04-29-2014, 08:48 AM | #1 |
Connoisseur
Posts: 59
Karma: 118112
Join Date: Jul 2013
Device: none
|
Help with poor chapter headings needed
I have a difficulty with a badly formatted epub book.
It has few files, no TOC and no tagged chapter headings. The chapters as text are “*1*” “*2*” etc without the quotes and nothing to hang a TOC on. The code for the headings is Code:
<p class="calibre11"><b class="calibre10"><span lang="EN-US" class="calibre1">*1*</span></b></p> Code:
To find (\*[0-9]+\*) to replace <h2>\1</h2> Code:
<p class="calibre11"><b class="calibre10"><span lang="EN-US" class="calibre1"><h2>*1*</h2></span></b></p> Code:
<h2 class="calibre11"><b class="calibre10"><span class="calibre1" xml:lang="EN-US">*1*</span></b></h2> 1. Edit the formatting of h2 – how is that done? 2. Formulate the regex to include all from <p to /p> and replace it with code like that produced by Sigil Any and all helpful suggestions will be appreciated. The more I learn, the more I realise I don’t know. |
04-29-2014, 09:20 AM | #2 | |
Well trained by Cats
Posts: 29,809
Karma: 54830978
Join Date: Aug 2009
Location: The Central Coast of California
Device: Kobo Libra2,Kobo Aura2v1, K4NT(Fixed: New Bat.), Galaxy Tab A
|
Quote:
Why not just change the set of P to a H2 Search: Code:
<p (class="calibre11"><b class="calibre10"><span lang="EN-US" class="calibre1">\*\d+\**</span></b>)</p> Code:
<h2 \1</h2> IMHO the Bold part is necessary as H# default to bold |
|
Advert | |
|
04-29-2014, 09:20 AM | #3 |
Color me gone
Posts: 2,089
Karma: 1445295
Join Date: Apr 2008
Location: Central Oregon Coast
Device: PRS-300
|
It could be easier to try to find the front, change it to a simple <h2> for however many chapters, one at a time, then go through it finding the back and changing them to your </h2>, one at a time. No way to go wrong in case of duplicated formatting, if you do them one at a time, and it shouldn't take over 5 minutes.
|
04-30-2014, 05:14 AM | #4 |
Connoisseur
Posts: 59
Karma: 118112
Join Date: Jul 2013
Device: none
|
Thank you theducks it worked fine on this book.
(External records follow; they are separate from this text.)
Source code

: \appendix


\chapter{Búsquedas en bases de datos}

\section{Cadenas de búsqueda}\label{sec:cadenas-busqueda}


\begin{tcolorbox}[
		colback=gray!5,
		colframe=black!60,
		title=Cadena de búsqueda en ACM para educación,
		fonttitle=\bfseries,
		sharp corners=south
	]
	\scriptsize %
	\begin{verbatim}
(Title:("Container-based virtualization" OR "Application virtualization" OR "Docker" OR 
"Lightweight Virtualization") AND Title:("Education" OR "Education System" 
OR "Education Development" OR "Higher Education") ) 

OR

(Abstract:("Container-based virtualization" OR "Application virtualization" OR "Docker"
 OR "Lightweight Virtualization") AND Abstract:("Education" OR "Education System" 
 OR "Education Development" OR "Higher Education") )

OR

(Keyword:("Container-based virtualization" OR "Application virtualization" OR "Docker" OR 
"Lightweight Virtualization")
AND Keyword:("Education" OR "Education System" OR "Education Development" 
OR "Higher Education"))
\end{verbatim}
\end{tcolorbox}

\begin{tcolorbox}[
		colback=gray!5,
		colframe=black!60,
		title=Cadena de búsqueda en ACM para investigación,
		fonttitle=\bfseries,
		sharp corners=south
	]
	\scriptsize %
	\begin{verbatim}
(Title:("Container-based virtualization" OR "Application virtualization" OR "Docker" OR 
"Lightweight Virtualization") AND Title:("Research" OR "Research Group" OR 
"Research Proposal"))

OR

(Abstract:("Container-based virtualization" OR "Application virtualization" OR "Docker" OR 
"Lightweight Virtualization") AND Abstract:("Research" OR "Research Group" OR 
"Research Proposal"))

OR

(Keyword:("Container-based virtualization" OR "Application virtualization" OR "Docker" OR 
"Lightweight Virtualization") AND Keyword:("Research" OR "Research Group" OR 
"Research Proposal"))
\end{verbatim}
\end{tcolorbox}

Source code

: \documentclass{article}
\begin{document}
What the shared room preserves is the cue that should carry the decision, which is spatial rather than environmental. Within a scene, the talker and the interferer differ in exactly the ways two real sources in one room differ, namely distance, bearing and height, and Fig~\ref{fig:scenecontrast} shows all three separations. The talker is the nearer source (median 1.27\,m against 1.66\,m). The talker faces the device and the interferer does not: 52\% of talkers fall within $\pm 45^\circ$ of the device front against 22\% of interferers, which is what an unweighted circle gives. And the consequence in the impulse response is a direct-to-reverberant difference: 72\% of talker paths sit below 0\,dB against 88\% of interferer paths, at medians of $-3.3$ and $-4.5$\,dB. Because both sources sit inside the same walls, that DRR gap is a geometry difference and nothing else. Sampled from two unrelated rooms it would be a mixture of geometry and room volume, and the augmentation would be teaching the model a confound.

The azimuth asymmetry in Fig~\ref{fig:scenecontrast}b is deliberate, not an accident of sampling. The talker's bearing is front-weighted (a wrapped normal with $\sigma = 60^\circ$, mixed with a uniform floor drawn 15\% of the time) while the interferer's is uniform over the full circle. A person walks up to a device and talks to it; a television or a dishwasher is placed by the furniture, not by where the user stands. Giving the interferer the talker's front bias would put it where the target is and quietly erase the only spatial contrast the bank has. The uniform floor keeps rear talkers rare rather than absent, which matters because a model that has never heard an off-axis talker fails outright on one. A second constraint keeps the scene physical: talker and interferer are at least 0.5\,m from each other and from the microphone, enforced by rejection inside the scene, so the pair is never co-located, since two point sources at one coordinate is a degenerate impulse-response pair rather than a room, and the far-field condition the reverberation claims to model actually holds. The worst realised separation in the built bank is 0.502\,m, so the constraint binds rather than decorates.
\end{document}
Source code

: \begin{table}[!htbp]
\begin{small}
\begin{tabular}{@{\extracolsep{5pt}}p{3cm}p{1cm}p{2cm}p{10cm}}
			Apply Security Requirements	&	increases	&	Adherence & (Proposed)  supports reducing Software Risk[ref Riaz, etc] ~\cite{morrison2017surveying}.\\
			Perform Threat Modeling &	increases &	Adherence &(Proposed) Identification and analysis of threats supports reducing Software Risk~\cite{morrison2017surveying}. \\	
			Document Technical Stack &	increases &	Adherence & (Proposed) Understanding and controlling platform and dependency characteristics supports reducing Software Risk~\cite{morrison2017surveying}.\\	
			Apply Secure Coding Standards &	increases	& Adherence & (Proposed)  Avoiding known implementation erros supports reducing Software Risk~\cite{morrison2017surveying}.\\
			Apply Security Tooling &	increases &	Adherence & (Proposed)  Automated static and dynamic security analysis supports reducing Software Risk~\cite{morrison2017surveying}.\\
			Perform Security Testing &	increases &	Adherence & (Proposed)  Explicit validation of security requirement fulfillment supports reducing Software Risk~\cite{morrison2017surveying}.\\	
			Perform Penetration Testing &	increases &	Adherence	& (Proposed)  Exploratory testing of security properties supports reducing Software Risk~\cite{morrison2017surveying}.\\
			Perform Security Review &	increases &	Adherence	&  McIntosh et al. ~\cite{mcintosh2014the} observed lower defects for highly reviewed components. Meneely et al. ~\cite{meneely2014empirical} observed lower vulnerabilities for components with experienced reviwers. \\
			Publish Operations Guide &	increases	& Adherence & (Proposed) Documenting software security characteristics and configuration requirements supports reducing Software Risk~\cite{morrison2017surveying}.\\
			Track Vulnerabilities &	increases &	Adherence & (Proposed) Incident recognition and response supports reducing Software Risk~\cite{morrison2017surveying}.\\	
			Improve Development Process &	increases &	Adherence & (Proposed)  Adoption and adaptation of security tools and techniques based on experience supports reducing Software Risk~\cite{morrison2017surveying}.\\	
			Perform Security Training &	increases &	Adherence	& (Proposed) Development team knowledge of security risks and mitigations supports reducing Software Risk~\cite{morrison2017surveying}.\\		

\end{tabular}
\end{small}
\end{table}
Thank you mrmikel this will be a better way on another book where the classes are not consistent fr0m heading to heading. All books are quite old and it seems later ebooks have neater and easier to follow formatting. |
04-30-2014, 08:46 AM | #5 | |
Well trained by Cats
Posts: 29,809
Karma: 54830978
Join Date: Aug 2009
Location: The Central Coast of California
Device: Kobo Libra2,Kobo Aura2v1, K4NT(Fixed: New Bat.), Galaxy Tab A
|
Quote:
You will have to look at each case and twist and tweak your exact solution to fit. I disagree with @mrmikel in that I prefer to always do a complete Tag pair before leaving a section (file). 'Leave No broken code in a file before departing, least thy get the terrible pink/grey box later' In 90% of the cases, I ONLY, hand step (no Replace All unless the count all exactly matches what was expected, and even then, I SAVE before and hand step a few replace , LOOK, find, LOOK... before the ALL gets any attention) One thing about modern computers: You can make a LOT of garbage... Fast Last edited by theducks; 04-30-2014 at 08:55 AM. |
|
Advert | |
|
04-30-2014, 09:08 AM | #6 |
Color me gone
Posts: 2,089
Karma: 1445295
Join Date: Apr 2008
Location: Central Oregon Coast
Device: PRS-300
|
I agree that it is better practice to do a section at a time. Easier to catch mistakes and misunderstandings.
It can be better to NOT start with something calibre-ized so you don't have to get rid of all the calibre stuff. If it is in some sort of HTML, it is better to bring it in that way.Calibre's code works, but it complicates things if you have to edit, since it can be hard to understand why calibre added in any particular class. |
05-06-2014, 08:44 AM | #7 |
Connoisseur
Posts: 59
Karma: 118112
Join Date: Jul 2013
Device: none
|
theducks and mrmikel --Thanks again for more useful thoughts.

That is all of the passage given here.